Comme il ne s’en trouve aucun des deux premières catégorties à Vretslav, ce sont les Juifs qui sont victimes de ses calomnies les plus vives. La rumeur d’une profanation juive de l’eucharistie circule rapidement et les autorités de la ville l’utilisent comme prétexte pour arrêter les Juifs de la ville et confisquer leurs biens.
Capistran lui-même supervise les interrogatoires pendant lesquels les Juifs sont torturés jusqu’à ce qu’une confession satisfaisante leur soit extorquée, puis condamnés à mort.
Les quatorze premières victimes sont attachées à des planches de bois sur la place du marché. Leurs chairs sont arrachées avec des pinces brûlantes, puis ils sont écartelés vivants.
Selon les registres de la ville, le reste des condamnés reçoit la possibilité de se convertir au christianisme ou de mourir. Certains, y compris le rabbin, choisissent le suicide.
Cependant 41 autres sont conduits au bûcher de la Place Solny le 4 juillet 1453.
Le reste des Juifs est chassé de la ville, tandis que leurs enfants d’âge tendre sont enlevés et baptisés de force.
En Pologne, Capistran s’allie à l’archevêque Zbigniev Olesniczki pour faire pression sur le roi Casimir IV afin qu’il abolisse les privilèges accordés aux Juifs en 1447.
Le roi refuse d’abord d’obtempérer, mais quand l’armée polonaise est défaite en 1454 par l’Ordre Teutonique aidé par le pape et l’Église catholique polonaise, le clergé annonce que Dieu avait puni le pays à cause de la protection accordée par le roi aux Juifs. Casimir céde et révoque les privilèges dont ces derniers avaient joui. Cela conduit à des persécutions des Juifs dans de nombreuses villes polonaises.
Son oeuvre accomplie, Capistran porte ses services ailleurs. Lorsque le sultan Mehmed II menace Vienne et Rome, le pape Callixte III l’engage pour l’aider à lever une croisade.
Jean de Capistran y répond et entreprend de recruter des chrétiens de Hongrie. Il réunit près de trente-cinq mille hommes, en majorité des paysans, artisans et étudiants. Ils sont rejoints par près de quinze mille mercenaires du commandant hongrois Jean Hunyadi.

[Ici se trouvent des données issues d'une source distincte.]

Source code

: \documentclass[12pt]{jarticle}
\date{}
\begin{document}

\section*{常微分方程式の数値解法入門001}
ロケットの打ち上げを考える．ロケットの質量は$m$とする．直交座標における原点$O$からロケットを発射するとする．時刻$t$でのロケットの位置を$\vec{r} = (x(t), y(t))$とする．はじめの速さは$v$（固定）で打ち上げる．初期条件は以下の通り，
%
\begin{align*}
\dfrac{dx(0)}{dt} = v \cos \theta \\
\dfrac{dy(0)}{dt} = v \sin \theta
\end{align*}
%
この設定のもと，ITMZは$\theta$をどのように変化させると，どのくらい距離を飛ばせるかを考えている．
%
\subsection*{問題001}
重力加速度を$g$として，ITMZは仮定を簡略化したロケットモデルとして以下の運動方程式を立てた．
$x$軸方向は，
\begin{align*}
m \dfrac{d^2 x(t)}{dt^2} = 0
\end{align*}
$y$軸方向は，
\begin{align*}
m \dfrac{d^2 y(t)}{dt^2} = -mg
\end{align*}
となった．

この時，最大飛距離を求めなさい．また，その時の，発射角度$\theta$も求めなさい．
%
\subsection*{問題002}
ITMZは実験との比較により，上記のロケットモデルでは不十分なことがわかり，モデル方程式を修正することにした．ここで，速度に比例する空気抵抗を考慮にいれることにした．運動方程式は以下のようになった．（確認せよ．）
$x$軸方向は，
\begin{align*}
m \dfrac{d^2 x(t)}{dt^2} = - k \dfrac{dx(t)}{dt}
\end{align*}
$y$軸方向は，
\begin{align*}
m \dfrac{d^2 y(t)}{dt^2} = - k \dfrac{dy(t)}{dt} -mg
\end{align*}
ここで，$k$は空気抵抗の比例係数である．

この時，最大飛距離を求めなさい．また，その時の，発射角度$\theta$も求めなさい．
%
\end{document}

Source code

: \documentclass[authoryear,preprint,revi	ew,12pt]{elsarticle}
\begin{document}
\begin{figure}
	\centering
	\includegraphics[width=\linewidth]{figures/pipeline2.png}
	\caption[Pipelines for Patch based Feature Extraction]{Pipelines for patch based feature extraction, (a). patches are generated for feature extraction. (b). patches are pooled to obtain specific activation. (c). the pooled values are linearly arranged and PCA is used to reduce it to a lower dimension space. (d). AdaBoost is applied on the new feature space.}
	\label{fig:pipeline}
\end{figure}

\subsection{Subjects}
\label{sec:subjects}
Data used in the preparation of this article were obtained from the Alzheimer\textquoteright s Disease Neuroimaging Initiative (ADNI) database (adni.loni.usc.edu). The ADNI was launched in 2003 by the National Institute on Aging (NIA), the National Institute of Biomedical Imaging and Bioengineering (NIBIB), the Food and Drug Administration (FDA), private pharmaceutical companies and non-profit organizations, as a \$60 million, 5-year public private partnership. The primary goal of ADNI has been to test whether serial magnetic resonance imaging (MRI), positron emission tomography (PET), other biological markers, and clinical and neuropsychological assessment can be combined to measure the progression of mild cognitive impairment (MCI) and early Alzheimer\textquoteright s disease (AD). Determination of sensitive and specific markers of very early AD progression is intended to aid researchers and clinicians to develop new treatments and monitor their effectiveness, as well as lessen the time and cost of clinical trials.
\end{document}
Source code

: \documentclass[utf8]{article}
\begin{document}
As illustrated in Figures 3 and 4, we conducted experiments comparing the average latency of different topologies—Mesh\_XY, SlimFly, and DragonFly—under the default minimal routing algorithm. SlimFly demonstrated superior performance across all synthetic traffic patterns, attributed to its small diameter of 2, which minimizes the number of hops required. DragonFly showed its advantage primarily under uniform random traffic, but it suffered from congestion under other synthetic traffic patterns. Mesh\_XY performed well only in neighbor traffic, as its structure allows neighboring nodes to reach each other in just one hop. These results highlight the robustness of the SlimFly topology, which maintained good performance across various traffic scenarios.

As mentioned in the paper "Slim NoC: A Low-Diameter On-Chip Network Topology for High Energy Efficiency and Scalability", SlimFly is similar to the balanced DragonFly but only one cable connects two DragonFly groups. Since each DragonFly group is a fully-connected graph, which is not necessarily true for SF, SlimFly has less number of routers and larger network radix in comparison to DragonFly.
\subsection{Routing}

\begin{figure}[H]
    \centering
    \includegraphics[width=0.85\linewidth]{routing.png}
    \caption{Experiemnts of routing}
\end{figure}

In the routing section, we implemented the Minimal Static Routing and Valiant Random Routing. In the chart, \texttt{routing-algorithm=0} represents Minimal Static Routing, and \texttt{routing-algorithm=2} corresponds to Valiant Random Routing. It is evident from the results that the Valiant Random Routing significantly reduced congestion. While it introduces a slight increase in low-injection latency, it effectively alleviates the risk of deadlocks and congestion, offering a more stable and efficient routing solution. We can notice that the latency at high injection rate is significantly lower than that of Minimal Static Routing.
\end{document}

Les armées ottomanes et chrétiennes se rencontrent à Belgrade en juillet 1456, alors que la ville est en partie détruite par les canons turcs.
Jean de Capistran exhorte à la délivrance de la ville avec un drapeau orné d’une croix et aux cris « Jésus, Jésus, Jésus ». Son charisme lui permet de contribuer à la défaite des Turcs.
Dorénavant surnomme le Saint-Soldat, Capistran contracte bientôt la peste bubonique et en meurt.
Après quoi une longue lignée de miracles lui seront attribués.
L’Eglise ne lui tiendra jusqu’à ce jour, aucune rigueur de ses persécutions contre les Juifs ou d’autres.
Il sera canonisé en 1690.
En 1890, sa fête, le 28 mars, sera inscrite au calendrier romain officielle. Elle sera déplacée au 23 octobre, anniversaire de sa mort, par le pape Paul VI en 1969 et l’est toujours.
En 1984, le pape Jean-Paul II le nommera patron des aumôniers militaires, en plus d’être déjà saint patron de l’Europe et des juristes.